The Prince of Santa Lucia had the palatial dwelling restored, and
he gave magnificent entertainments in this palace, of which it was
not destined that the lovely Leocadia should be mistress. Indeed, the
lady abandoned all thoughts of love and pomp when she entered a
convent in Oviedo, where she ended her days as Lady Abbess;
whilst the daughter of her old admirer wedded the Marquis of Bey,
and made a mark in Court society of Madrid.
But to return to the gallant little General. His affections were at
last taken captive by another friend of the young Empress of the
French, the beautiful daughter of the Count of Tacher.
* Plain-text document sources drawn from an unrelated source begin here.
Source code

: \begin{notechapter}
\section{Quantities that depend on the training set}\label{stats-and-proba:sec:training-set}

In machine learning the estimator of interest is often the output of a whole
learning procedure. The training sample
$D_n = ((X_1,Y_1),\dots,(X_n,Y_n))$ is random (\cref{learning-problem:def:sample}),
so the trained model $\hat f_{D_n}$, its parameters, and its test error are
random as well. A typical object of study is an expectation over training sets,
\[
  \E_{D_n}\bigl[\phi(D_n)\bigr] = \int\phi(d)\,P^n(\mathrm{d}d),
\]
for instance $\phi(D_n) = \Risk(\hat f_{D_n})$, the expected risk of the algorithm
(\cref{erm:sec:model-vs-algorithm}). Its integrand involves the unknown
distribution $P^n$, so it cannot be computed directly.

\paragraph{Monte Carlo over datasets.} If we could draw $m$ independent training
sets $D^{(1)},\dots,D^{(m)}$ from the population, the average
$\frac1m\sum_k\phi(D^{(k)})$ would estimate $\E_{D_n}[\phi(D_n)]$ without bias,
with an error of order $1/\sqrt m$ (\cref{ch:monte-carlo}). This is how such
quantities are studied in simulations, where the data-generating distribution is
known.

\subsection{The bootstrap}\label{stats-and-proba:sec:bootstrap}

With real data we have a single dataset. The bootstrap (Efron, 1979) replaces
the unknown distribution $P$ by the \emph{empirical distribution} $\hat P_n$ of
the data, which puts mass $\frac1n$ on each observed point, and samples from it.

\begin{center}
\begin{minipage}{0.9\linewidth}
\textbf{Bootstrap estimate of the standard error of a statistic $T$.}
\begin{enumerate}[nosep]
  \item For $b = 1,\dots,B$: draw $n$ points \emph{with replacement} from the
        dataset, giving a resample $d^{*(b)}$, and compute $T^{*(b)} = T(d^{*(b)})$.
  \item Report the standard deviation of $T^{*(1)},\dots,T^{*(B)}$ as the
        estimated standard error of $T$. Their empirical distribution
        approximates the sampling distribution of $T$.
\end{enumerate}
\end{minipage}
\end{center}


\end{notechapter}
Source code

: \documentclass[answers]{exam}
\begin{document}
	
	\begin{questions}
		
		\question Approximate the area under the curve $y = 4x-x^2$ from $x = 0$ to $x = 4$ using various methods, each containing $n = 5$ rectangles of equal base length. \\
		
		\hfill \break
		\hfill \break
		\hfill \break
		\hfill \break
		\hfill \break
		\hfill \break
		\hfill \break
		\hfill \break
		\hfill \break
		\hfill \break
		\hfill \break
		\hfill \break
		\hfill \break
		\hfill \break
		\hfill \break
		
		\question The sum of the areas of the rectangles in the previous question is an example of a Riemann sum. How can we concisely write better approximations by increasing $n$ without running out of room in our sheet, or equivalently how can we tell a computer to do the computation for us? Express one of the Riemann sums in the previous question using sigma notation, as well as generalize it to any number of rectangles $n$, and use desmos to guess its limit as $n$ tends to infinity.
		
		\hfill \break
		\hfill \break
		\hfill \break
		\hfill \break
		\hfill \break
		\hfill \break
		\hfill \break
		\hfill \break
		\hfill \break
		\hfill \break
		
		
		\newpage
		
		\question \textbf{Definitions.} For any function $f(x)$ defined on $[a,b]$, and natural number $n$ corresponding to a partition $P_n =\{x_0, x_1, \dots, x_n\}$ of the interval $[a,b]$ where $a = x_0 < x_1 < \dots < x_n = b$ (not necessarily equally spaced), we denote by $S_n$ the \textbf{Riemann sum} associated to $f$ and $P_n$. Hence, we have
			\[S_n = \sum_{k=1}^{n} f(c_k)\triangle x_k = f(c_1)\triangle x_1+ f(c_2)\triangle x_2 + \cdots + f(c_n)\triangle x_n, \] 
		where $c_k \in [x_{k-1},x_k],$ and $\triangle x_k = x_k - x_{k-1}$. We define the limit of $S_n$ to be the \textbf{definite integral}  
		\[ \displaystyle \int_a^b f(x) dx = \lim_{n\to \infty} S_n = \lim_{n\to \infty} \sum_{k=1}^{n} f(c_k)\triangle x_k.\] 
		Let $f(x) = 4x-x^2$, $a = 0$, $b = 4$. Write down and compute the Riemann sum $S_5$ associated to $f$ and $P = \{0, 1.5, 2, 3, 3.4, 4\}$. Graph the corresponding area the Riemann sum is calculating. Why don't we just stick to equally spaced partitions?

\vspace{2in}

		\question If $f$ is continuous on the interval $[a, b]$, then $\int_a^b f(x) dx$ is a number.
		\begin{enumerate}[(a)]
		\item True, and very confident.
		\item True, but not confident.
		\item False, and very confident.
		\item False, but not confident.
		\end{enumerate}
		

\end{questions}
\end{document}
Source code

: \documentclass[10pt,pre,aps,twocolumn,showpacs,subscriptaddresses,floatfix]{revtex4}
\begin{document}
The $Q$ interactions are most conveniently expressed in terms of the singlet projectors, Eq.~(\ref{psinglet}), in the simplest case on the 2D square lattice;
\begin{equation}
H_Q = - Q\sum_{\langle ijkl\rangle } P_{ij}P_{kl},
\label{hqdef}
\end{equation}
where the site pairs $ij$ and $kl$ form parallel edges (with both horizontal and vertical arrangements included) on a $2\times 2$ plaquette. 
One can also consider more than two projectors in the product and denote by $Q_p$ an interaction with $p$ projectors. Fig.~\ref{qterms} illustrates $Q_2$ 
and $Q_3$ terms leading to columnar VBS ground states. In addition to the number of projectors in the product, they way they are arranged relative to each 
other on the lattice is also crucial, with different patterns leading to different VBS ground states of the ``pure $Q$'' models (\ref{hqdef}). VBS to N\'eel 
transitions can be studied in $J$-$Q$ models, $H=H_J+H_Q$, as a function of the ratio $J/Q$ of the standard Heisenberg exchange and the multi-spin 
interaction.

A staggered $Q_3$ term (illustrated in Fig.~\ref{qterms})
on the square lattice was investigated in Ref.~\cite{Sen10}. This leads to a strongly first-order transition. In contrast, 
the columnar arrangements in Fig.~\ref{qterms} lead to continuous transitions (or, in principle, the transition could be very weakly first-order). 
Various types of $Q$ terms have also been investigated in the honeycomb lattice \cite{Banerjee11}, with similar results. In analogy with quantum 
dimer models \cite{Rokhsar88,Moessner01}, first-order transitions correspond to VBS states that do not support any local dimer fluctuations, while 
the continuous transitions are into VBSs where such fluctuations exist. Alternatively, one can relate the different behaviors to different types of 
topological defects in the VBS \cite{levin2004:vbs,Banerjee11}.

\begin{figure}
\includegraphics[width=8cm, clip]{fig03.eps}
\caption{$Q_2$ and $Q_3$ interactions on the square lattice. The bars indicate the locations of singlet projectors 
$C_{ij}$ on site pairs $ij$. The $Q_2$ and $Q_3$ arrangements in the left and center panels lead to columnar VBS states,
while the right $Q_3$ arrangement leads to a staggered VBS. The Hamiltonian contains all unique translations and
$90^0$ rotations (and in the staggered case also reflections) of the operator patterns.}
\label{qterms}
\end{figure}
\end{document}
The Empress
Josephine had belonged to this family, and her parents, the Duke
and Duchess de Tacher de la Pogerie, were much beloved by Queen
Marie Amélie, wife of King Louis Philippe.
It was General de Cordova, who had played such an important
part during the Regency of Queen Maria Cristina, who first took him
to the house of the Tachers. When Narvaez paid a second visit to the
palace on the Boulevard Courcelles, he found that nobody was at
home; and he was waiting in the drawing-room for the return of the
lady of the house, when the daughter came in, looking beautiful in a
white dress, but with her face tied up.
“Are you ill?” asked the General, with concern.